Hana Carpenter est une autre maman qui a reçu un diagnostic prénatal de trisomie 21. « Un médecin généraliste m’a dit : “Vous n’êtes pas obligée de [le garder], vous savez. Cela va définir votre vie”. Elle ne pouvait tout simplement pas comprendre que cela ne nous dérangeait pas d’avoir un enfant trisomique », raconte Carpenter, ajoutant que les choses ont dégénéré alors qu’on l’emmenait en salle d’opération pour une césarienne — et que le médecin lui a proposé de laisser mourir son enfant.
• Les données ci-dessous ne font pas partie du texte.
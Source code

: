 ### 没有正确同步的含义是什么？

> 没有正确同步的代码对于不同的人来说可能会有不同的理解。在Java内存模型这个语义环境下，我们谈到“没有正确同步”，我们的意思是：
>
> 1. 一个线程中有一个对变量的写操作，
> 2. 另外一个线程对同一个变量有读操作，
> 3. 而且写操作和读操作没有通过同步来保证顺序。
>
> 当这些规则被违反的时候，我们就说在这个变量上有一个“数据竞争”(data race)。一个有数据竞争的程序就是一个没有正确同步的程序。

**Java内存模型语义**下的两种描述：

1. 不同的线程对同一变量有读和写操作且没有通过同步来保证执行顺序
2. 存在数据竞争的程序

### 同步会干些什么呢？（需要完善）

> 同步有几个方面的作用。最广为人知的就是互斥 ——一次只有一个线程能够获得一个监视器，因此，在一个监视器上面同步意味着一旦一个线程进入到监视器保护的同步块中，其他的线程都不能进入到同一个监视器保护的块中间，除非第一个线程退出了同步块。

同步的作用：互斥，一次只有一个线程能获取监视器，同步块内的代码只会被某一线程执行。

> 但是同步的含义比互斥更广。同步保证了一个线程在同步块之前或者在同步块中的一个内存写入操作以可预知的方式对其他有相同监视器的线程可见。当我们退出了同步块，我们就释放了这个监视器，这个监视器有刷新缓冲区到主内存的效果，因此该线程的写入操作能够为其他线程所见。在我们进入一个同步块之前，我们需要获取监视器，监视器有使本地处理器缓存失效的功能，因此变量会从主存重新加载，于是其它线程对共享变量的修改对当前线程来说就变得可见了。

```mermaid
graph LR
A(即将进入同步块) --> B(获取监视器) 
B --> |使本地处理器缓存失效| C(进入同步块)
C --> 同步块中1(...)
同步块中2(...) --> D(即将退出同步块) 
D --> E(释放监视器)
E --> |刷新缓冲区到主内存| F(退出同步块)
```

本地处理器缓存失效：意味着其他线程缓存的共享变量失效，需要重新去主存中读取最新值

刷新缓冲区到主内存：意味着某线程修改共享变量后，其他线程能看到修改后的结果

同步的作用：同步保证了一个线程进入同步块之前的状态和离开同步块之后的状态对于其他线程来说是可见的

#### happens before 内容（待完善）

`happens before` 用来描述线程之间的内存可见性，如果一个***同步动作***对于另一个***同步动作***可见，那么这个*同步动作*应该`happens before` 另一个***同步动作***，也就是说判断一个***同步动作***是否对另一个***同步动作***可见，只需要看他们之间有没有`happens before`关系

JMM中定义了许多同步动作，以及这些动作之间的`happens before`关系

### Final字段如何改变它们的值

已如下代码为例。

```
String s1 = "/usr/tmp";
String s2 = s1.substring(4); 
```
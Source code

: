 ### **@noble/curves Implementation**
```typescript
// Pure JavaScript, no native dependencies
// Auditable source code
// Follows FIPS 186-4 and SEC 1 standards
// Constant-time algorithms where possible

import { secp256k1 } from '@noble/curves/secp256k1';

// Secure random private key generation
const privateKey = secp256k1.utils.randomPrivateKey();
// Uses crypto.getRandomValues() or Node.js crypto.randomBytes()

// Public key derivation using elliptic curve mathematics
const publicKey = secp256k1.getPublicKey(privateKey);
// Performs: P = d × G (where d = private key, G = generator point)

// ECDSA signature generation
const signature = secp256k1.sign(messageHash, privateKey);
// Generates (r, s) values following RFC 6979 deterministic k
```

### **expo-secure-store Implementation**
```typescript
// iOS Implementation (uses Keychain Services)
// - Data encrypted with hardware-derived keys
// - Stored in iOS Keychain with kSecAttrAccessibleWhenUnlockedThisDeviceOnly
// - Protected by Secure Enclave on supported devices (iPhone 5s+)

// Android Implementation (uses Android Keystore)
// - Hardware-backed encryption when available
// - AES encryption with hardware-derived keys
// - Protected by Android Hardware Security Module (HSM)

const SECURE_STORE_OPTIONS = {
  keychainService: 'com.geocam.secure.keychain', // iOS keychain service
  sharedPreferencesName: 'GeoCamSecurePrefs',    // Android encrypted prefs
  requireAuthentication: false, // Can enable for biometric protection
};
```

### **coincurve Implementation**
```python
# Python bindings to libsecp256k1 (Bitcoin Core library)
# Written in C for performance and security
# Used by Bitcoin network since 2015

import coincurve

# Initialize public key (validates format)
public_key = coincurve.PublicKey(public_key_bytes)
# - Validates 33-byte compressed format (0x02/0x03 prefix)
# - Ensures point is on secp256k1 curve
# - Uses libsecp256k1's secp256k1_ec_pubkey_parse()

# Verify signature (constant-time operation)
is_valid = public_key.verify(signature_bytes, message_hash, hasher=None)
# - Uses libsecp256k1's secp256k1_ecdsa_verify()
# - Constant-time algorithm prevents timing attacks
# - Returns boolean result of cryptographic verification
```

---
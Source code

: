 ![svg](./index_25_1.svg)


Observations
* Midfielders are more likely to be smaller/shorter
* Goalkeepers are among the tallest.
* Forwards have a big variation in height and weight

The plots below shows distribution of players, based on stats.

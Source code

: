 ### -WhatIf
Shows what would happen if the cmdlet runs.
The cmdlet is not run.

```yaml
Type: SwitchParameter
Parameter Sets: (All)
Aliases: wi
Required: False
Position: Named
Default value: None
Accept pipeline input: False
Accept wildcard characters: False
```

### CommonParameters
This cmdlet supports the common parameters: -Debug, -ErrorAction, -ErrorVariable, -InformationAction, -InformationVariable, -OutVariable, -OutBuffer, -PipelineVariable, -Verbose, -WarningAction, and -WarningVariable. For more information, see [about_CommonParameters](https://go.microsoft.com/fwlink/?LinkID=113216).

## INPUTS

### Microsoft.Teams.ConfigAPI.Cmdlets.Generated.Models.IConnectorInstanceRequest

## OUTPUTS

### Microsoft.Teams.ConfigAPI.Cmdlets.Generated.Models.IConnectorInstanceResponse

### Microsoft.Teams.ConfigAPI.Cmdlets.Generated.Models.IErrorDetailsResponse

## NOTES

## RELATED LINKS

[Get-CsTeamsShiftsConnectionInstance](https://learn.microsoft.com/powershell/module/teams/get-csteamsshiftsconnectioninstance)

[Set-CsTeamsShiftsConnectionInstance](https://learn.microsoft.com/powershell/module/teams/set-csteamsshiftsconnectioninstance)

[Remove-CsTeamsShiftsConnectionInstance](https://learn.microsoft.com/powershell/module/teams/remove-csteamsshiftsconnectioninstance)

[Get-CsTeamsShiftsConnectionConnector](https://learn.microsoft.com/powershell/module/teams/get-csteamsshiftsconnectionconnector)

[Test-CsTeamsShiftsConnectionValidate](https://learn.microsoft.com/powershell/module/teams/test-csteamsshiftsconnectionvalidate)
« Elle a dit : “Je vois que votre fils est trisomique. C’est une question un peu méchante, mais s’il a besoin d’être réanimé, voulez-vous qu’on le réanime ou qu’on laisse la nature suivre son cours ? ” Nous avons répondu : “Que voulez-vous dire ? Elle a répété la même question ─ très précisément — avec la même formulation”, a déclaré Carpenter. Cela nous a alarmés. Nous avions supposé que le travail d’un médecin était de mettre au monde un bébé en bonne santé et de faire tout ce qu’il pouvait pour le garder en vie. Mais de toute évidence, elle voyait un enfant trisomique différemment, et les règles médicales habituelles ne s’appliquaient pas. »

Le fils de Mme Carpenter, Reuben, a maintenant quatre ans et a subi une opération pour fermer un trou dans son cœur. Mais il est par ailleurs en bonne santé et heureux. « Je ne m’attends pas à ce qu’un médecin me dise : “Bravo, vous avez de la chance, votre enfant est trisomique !”, dit Carpenter. Mais il n’a pas non plus besoin de dire : “Oh, malheur à vous. C’est la fin du monde. ” »

« Cela m’a enlevé la magie d’être enceinte »

Jo Chiet raconte qu’elle a accepté de se soumettre à des tests prénataux, sans réaliser ce que cela signifierait pour le reste de sa grossesse.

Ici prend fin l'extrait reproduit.